The most common flaw in software performance testing

How many times have we all run across a situation where the performance tests on a piece of software pass with flying colors on the test systems only to see the software exhibit poor performance characteristics when the software is deployed in production?

A lot of time is wasted on verifying(and re-verifying) the validity of the test, checking for hardware/network differences, checking hundreds of parameters on the test systems versus production in the hopes of finding a meaningful difference.

By far the biggest reason I have seen for the performance discrepancy above is not due to a faulty test but due to the stress test being executed on wildly different data sets than what is in production.   The data sets between production and test systems in many cases are an orders of magnitude different in size and richness.

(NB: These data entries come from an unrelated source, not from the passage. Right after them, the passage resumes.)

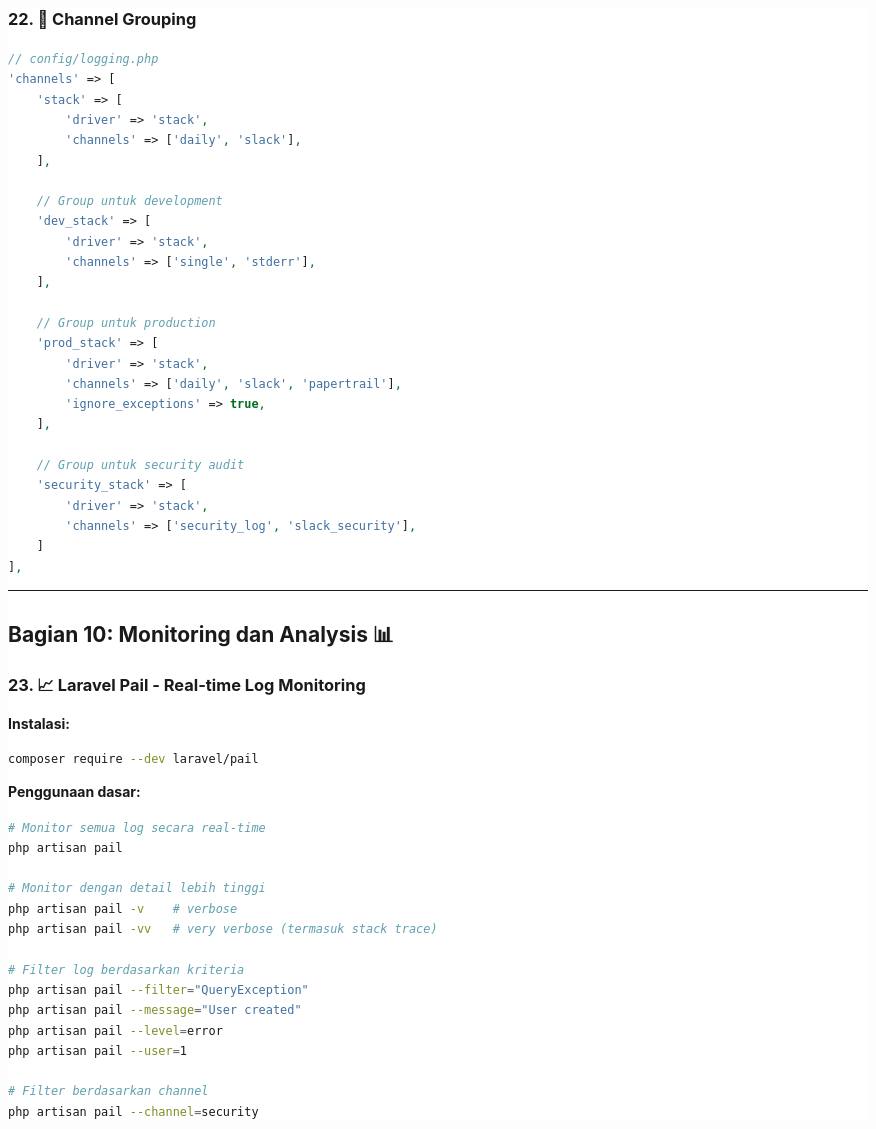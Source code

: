 ### 22. 🎯 Channel Grouping

```php
// config/logging.php
'channels' => [
    'stack' => [
        'driver' => 'stack',
        'channels' => ['daily', 'slack'],
    ],
    
    // Group untuk development
    'dev_stack' => [
        'driver' => 'stack',
        'channels' => ['single', 'stderr'],
    ],
    
    // Group untuk production
    'prod_stack' => [
        'driver' => 'stack',
        'channels' => ['daily', 'slack', 'papertrail'],
        'ignore_exceptions' => true,
    ],
    
    // Group untuk security audit
    'security_stack' => [
        'driver' => 'stack',
        'channels' => ['security_log', 'slack_security'],
    ]
],
```

---

## Bagian 10: Monitoring dan Analysis 📊

### 23. 📈 Laravel Pail - Real-time Log Monitoring

**Instalasi:**
```bash
composer require --dev laravel/pail
```

**Penggunaan dasar:**
```bash
# Monitor semua log secara real-time
php artisan pail

# Monitor dengan detail lebih tinggi
php artisan pail -v    # verbose
php artisan pail -vv   # very verbose (termasuk stack trace)

# Filter log berdasarkan kriteria
php artisan pail --filter="QueryException"
php artisan pail --message="User created"
php artisan pail --level=error
php artisan pail --user=1

# Filter berdasarkan channel
php artisan pail --channel=security
```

A quick example to make the point

  • Lets say that there are 1 million users in production of which 1,000 at any one time are using the system.
  • Lets say that the new system requirements(after some scalability refactorings) are to support 2,000 concurrent users.
  • This is typically simulated by creating 2,000 users and then scripting appropriate actions for these 2,000 users simultaneously. Typically all is great, everyone high fives each other and the release is scheduled

Technically the test is correct. It simulates 2,000 concurrent users. However the data that the action is performed on is almost 3 orders of magnitude greater on production(1 million users versus two thousand)

It does not take much for a non optimized SQL query or a full directory scan on a NAS to cause the slow down in production

Ensure that the data set you run your stress tests on is representative of the data set in your production system. This is a great way to gain confidence in your Data Storage Layer and this also appropriately tests how your software interacts with this layer.

One Solution:

One simple and easy way to run meaningful performance tests is to take a snapshot of your production data (minus any personal/private information of course) and to execute the stress test on this data set. I prefer to go one step further still and make sure that the data set in the quality system is 2x or 3x of what is in production.

13 Responses

  1. I would think performance tests are always run on a system which has a snapshot of production data. Not doing that would be plain dumb,

    the main reason we see differences between performance metrics on real production versus test runs is due to the difference in usage scenarios.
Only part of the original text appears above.